*TO DO*: Exactly as shown below, retype every line of the data.

● ● ● ●

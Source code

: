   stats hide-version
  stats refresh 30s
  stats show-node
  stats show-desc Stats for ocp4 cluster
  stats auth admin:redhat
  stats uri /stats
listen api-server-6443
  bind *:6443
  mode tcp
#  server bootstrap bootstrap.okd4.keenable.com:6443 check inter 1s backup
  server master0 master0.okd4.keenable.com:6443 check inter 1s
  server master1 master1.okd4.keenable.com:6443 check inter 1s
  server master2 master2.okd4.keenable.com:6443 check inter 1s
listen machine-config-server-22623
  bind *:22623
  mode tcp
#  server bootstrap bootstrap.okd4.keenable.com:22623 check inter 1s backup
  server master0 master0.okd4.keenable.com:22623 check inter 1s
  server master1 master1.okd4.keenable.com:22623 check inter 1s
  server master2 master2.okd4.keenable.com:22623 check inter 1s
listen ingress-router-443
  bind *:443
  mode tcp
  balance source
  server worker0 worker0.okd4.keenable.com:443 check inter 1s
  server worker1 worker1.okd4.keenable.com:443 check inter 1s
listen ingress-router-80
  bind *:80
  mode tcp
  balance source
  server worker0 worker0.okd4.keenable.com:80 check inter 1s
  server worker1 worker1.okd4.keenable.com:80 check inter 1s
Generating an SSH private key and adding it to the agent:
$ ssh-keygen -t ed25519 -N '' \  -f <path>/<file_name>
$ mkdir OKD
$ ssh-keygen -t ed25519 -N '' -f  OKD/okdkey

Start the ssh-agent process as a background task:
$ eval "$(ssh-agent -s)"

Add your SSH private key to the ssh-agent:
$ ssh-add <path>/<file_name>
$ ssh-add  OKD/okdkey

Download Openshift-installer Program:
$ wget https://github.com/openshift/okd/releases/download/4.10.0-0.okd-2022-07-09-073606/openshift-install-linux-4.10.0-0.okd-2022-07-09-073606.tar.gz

● ● ● ●

*WRITTEN SOLUTION*:
Source code

:   stats hide-version
  stats refresh 30s
  stats show-node
  stats show-desc Stats for ocp4 cluster
  stats auth admin:redhat
  stats uri /stats
listen api-server-6443
  bind *:6443
  mode tcp
#  server bootstrap bootstrap.okd4.keenable.com:6443 check inter 1s backup
  server master0 master0.okd4.keenable.com:6443 check inter 1s
  server master1 master1.okd4.keenable.com:6443 check inter 1s
  server master2 master2.okd4.keenable.com:6443 check inter 1s
listen machine-config-server-22623
  bind *:22623
  mode tcp
#  server bootstrap bootstrap.okd4.keenable.com:22623 check inter 1s backup
  server master0 master0.okd4.keenable.com:22623 check inter 1s
  server master1 master1.okd4.keenable.com:22623 check inter 1s
  server master2 master2.okd4.keenable.com:22623 check inter 1s
listen ingress-router-443
  bind *:443
  mode tcp
  balance source
  server worker0 worker0.okd4.keenable.com:443 check inter 1s
  server worker1 worker1.okd4.keenable.com:443 check inter 1s
listen ingress-router-80
  bind *:80
  mode tcp
  balance source
  server worker0 worker0.okd4.keenable.com:80 check inter 1s
  server worker1 worker1.okd4.keenable.com:80 check inter 1s
Generating an SSH private key and adding it to the agent:
$ ssh-keygen -t ed25519 -N '' \  -f <path>/<file_name>
$ mkdir OKD
$ ssh-keygen -t ed25519 -N '' -f  OKD/okdkey

Start the ssh-agent process as a background task:
$ eval "$(ssh-agent -s)"

Add your SSH private key to the ssh-agent:
$ ssh-add <path>/<file_name>
$ ssh-add  OKD/okdkey

Download Openshift-installer Program:
$ wget https://github.com/openshift/okd/releases/download/4.10.0-0.okd-2022-07-09-073606/openshift-install-linux-4.10.0-0.okd-2022-07-09-073606.tar.gz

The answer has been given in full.